Friday, March 16, 2018

SXSW 2018 Day 1 Session 5: Hacking and Journalism for Good

Session page, including audio: https://schedule.sxsw.com/2018/events/PP99420

Hakon Hoydal: Journalist, Verdens Gang (VG)
Nataly Remoe Hansen: Journalist, Verdens Gang (VG)
Otto Stangvik: Computer programmer

Otto Stangvik: I was a software developer for several years, and I felt my life was in a rut.  I had a crisis and needed a change.  I started playing around in the internet and got interested in tracking and following people on darknet who engage in abusive behavior, especially child pornography.  This way I met with Nataly and Hakon, who were investigating this as journalist, and we decided to work together to expose participants in online child pornography rings.
Hakon: The first results of the collaboration was in 2015, with the publishing of “the downloaders”, publishing 95,000 IP addresses downloading 430,000 images of child porn.
Nataly: Further analysis led us into the dark web, where we discovered we could find formulas linking forums in open internet to ones in the darkweb, that lead to forums that have paid subscriptions. The money going into the forums goes into funding the infrastructure of the forum and for new content.

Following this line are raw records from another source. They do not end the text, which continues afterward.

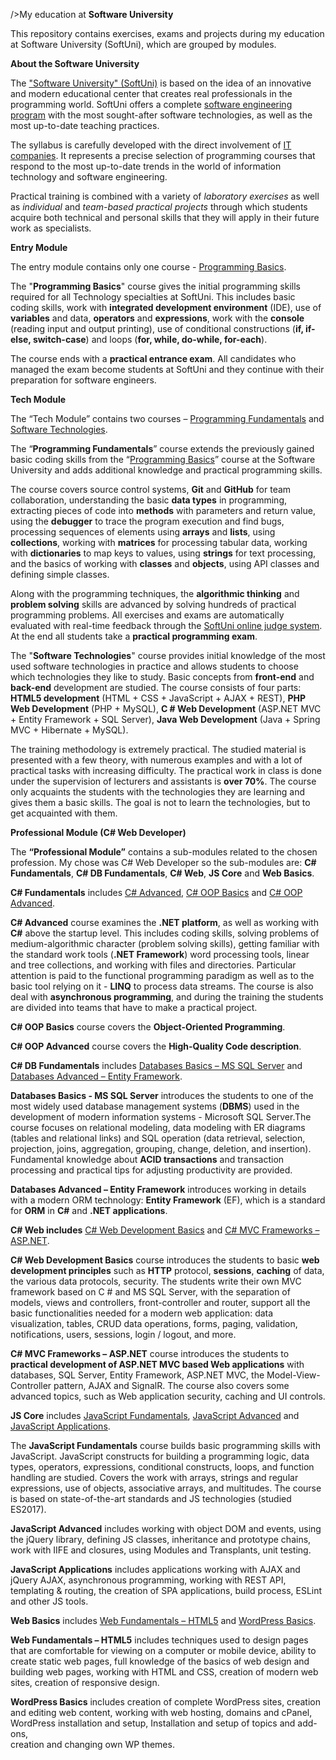  />My education at
**Software University**



This repository contains exercises, exams and projects during my
education at Software University (SoftUni), which are grouped by
modules.

**About the Software University**

The ["Software University" (SoftUni)](https://softuni.bg/about) is based
on the idea of ​​an innovative and modern educational center that
creates real professionals in the programming world. SoftUni offers a
complete [software engineering program](https://softuni.bg/curriculum)
with the most sought-after software technologies, as well as the most
up-to-date teaching practices.

The syllabus is carefully developed with the direct involvement of [IT
companies](https://softuni.bg/partners). It represents a precise
selection of programming courses that respond to the most up-to-date
trends in the world of information technology and software engineering.

Practical training is combined with a variety of *laboratory exercises*
as well as *individual* and *team-based practical projects* through
which students acquire both technical and personal skills that they will
apply in their future work as specialists.

**Entry Module**

The entry module contains only one course - [Programming
Basics](https://softuni.bg/courses/programming-basics).

The "**Programming Basics**" course gives the initial programming skills
required for all Technology specialties at SoftUni. This includes basic
coding skills, work with **integrated development environment** (IDE),
use of **variables** and data, **operators** and **expressions**, work
with the **console** (reading input and output printing), use of
conditional constructions (**if, if-else, switch-case**) and loops
(**for, while, do-while, for-each**).

The course ends with a **practical entrance exam**. All candidates who
managed the exam become students at SoftUni and they continue with their
preparation for software engineers.

**Tech Module**

The “Tech Module” contains two courses – [Programming
Fundamentals](https://softuni.bg/trainings/1568/programming-fundamentals-exended-january-2017)
and [Software
Technologies](https://softuni.bg/trainings/1511/software-technologies-february-2017).

The “**Programming Fundamentals**” course extends the previously gained
basic coding skills from the “[Programming
Basics](https://softuni.bg/courses/programming-basics)” course at the
Software University and adds additional knowledge and practical
programming skills.

The course covers source control systems, **Git** and **GitHub** for
team collaboration, understanding the basic **data types** in
programming, extracting pieces of code into **methods** with parameters
and return value, using the **debugger** to trace the program execution
and find bugs, processing sequences of elements
using **arrays** and **lists**, using **collections**, working
with **matrices** for processing tabular data, working
with **dictionaries** to map keys to values, using **strings** for text
processing, and the basics of working with **classes** and **objects**,
using API classes and defining simple classes.

Along with the programming techniques, the **algorithmic
thinking** and **problem solving** skills are advanced by solving
hundreds of practical programming problems. All exercises and exams are
automatically evaluated with real-time feedback through the [SoftUni
online judge system](https://judge.softuni.bg/). At the end all students
take a **practical programming exam**.

The "**Software Technologies**" course provides initial knowledge of the
most used software technologies in practice and allows students to
choose which technologies they like to study. Basic concepts from
**front-end** and **back-end** development are studied. The course
consists of four parts: **HTML5 development** (HTML + CSS + JavaScript +
AJAX + REST), **PHP Web Development** (PHP + MySQL), **C \# Web
Development** (ASP.NET MVC + Entity Framework + SQL Server), **Java Web
Development** (Java + Spring MVC + Hibernate + MySQL).

The training methodology is extremely practical. The studied material is
presented with a few theory, with numerous examples and with a lot of
practical tasks with increasing difficulty. The practical work in class
is done under the supervision of lecturers and assistants is **over
70%**. The course only acquaints the students with the technologies they
are learning and gives them a basic skills. The goal is not to learn the
technologies, but to get acquainted with them.

**Professional Module (C\# Web Developer)**

The **“Professional Module”** contains а sub-modules related to the
chosen profession. My chose was C\# Web Developer so the sub-modules
are: **C\# Fundamentals**, **C\# DB Fundamentals**, **C\# Web**, **JS
Core** and **Web Basics**.

**C\# Fundamentals** includes [C\#
Advanced](https://softuni.bg/courses/csharp-advanced), [C\# OOP
Basics](https://softuni.bg/courses/csharp-oop-basics) and [C\# OOP
Advanced](https://softuni.bg/courses/csharp-oop-advanced-high-quality-code).

**C\# Advanced** course examines the **.NET platform**, as well as
working with **C\#** above the startup level. This includes coding
skills, solving problems of medium-algorithmic character (problem
solving skills), getting familiar with the standard work tools (**.NET
Framework**) word processing tools, linear and tree collections, and
working with files and directories. Particular attention is paid to the
functional programming paradigm as well as to the basic tool relying on
it - **LINQ** to process data streams. The course is also deal with
**asynchronous programming**, and during the training the students are
divided into teams that have to make a practical project.

**C\# OOP Basics** course covers the **Object-Oriented Programming**.

**C\# OOP Advanced** course covers the **High-Quality Code
description**.

**C\# DB Fundamentals** includes [Databases Basics – MS SQL
Server](https://softuni.bg/trainings/1529/databases-advanced-entity-framework-february-2017)
and [Databases Advanced – Entity
Framework](https://softuni.bg/trainings/1529/databases-advanced-entity-framework-february-2017).

**Databases Basics - MS SQL Server** introduces the students to one of
the most widely used database management systems (**DBMS**) used in the
development of modern information systems - Microsoft SQL Server.The
course focuses on relational modeling, data modeling with ER diagrams
(tables and relational links) and SQL operation (data retrieval,
selection, projection, joins, aggregation, grouping, change, deletion,
and insertion). Fundamental knowledge about **ACID transactions** and
transaction processing and practical tips for adjusting productivity are
provided.

**Databases Advanced – Entity Framework** introduces working in details
with a modern ORM technology: **Entity Framework** (EF), which is a
standard for **ORM** in **C\#** and **.NET applications**.

**C\# Web includes** [C\# Web Development
Basics](https://softuni.bg/trainings/1543/csharp-web-development-basics-january-2017)
and [C\# MVC Frameworks –
ASP.NET](https://softuni.bg/trainings/1537/csharp-mvc-frameworks-asp-net-march-2017).

**C\# Web Development Basics** course introduces the students to basic
**web development principles** such as **HTTP** protocol, **sessions**,
**caching** of data, the various data protocols, security. The students
write their own MVC framework based on C \# and MS SQL Server, with the
separation of models, views and controllers, front-controller and
router, support all the basic functionalities needed for a modern web
application: data visualization, tables, CRUD data operations, forms,
paging, validation, notifications, users, sessions, login / logout, and
more.

**C\# MVC Frameworks – ASP.NET** course introduces the students
to **practical development of ASP.NET MVC based Web applications** with
databases, SQL Server, Entity Framework, ASP.NET MVC, the
Model-View-Controller pattern, AJAX and SignalR. The course also covers
some advanced topics, such as Web application security, caching and UI
controls.

**JS Core** includes [JavaScript
Fundamentals](https://softuni.bg/trainings/1649/js-fundamentals-may-2017),
[JavaScript
Advanced](https://softuni.bg/trainings/1650/js-advanced-july-2017) and
[JavaScript
Applications](https://softuni.bg/trainings/1651/js-applications-july-2017).

The **JavaScript Fundamentals** course builds basic programming skills
with JavaScript. JavaScript constructs for building a programming logic,
data types, operators, expressions, conditional constructs, loops, and
function handling are studied. Covers the work with arrays, strings and
regular expressions, use of objects, associative arrays, and multitudes.
The course is based on state-of-the-art standards and JS technologies
(studied ES2017).

**JavaScript Advanced** includes working with object DOM and events,
using the jQuery library, defining JS classes, inheritance and prototype
chains, work with IIFE and closures, using Modules and Transplants, unit
testing.

**JavaScript Applications** includes applications working with AJAX and
jQuery AJAX, asynchronous programming, working with REST API, templating
& routing, the creation of SPA applications, build process, ESLint and
other JS tools.

**Web Basics** includes [Web Fundamentals –
HTML5](https://softuni.bg/trainings/1645/web-fundamentals-html5-may-2017)
and [WordPress
Basics](https://softuni.bg/trainings/1647/wordpress-basics-july-2017).

**Web Fundamentals – HTML5** includes techniques used to design pages
that are comfortable for viewing on a computer or mobile device, ability
to create static web pages, full knowledge of the basics of web design
and building web pages, working with HTML and CSS, creation of modern
web sites, creation of responsive design.

**WordPress Basics** includes creation of complete WordPress sites,
creation and editing web content, working with web hosting, domains and
cPanel, WordPress installation and setup, Installation and setup of
topics and add-ons,  
creation and changing own WP themes.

Otto: The method was to sift through logs in the public internet to look for patterns and links.  I built tools to sort through the 46 million log records we gathered and create links of files.  From this we isolated 95 downloaders.
Nataly: But all of these were people who primarily used regular internet as a gateway into the dark web.  Our challenge was to go after people completely operating in the darkwave.  Specifically, one of the posters in a darkweb forum dismissed the exposure by saying this was just possible due to the mistakes those users made by using regular web.  He said that those who work solely on the darkweb were not in danger.  We took this as a challenge and accepted it.

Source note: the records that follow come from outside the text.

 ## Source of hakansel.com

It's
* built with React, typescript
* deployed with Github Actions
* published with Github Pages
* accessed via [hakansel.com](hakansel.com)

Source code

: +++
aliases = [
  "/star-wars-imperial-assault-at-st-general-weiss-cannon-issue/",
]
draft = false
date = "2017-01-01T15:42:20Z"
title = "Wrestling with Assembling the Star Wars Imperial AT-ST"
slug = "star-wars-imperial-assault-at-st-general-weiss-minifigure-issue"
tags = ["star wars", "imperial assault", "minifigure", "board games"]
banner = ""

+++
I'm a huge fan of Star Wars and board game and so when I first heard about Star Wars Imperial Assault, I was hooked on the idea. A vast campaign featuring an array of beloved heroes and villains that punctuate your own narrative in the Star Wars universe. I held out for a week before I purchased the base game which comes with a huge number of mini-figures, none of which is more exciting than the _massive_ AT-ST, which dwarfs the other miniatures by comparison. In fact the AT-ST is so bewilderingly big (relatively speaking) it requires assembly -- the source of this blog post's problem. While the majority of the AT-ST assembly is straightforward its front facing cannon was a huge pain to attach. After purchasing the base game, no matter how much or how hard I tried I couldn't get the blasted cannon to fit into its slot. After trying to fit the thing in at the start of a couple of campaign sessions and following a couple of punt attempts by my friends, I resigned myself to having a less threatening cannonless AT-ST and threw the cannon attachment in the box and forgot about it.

Otto: So how did we go about this?  Our first step was to get to know the topology of the dark web forums, specifically one called “Child’s play”, the largest darkweb forum for child pornography.  We studied the forum and its infrastructure.  One of the things that helped us was that although these forums were on the dark web, they were still using opensource software to run and administer the site.  So we were able to get a lot of information and find investigation approaches by just examining the opensource software itself, including some known vulnerabilities.  Also, we found out that even though all the content was on the darkweb, some of these software systems used regular internet for metadata, which we could track.
We were careful to use only browsers that don’t show images, so as not to be exposed to the content.  Also, we never stored images – we created a hasher that generated a hash for each image, so we could identify duplicates of it without having to store the actual image.  We also had an enormous amount of data to sift through – we collected over 18GB of plaintext information; we had to create dashboards and search interface to track users across forums.

Hakon: We would track users across different forums.  For example, we found that one user used the same user ID for skype.  Some of the image data and posts contained GPS locations from people using their phones, so we could use this as well.
Eventually, we used all this information to track the origination servers to three countries – France, Germany and Australia.  The server hosts in France and Germany refused to cooperate, but the ones in Australia did, and through them we were able to get the contact details of the person leasing the server computers – the Australian police department.
It turned out that the Australian police had been able to apprehend the original two creators of the site, which we were tracking, had them arrested, and transferred the site to themselves and continued running it as a sting operation.  Once we discovered it, they shared some additional information about the people who ran it previously, and eventually shut down the server a year after we discovered it.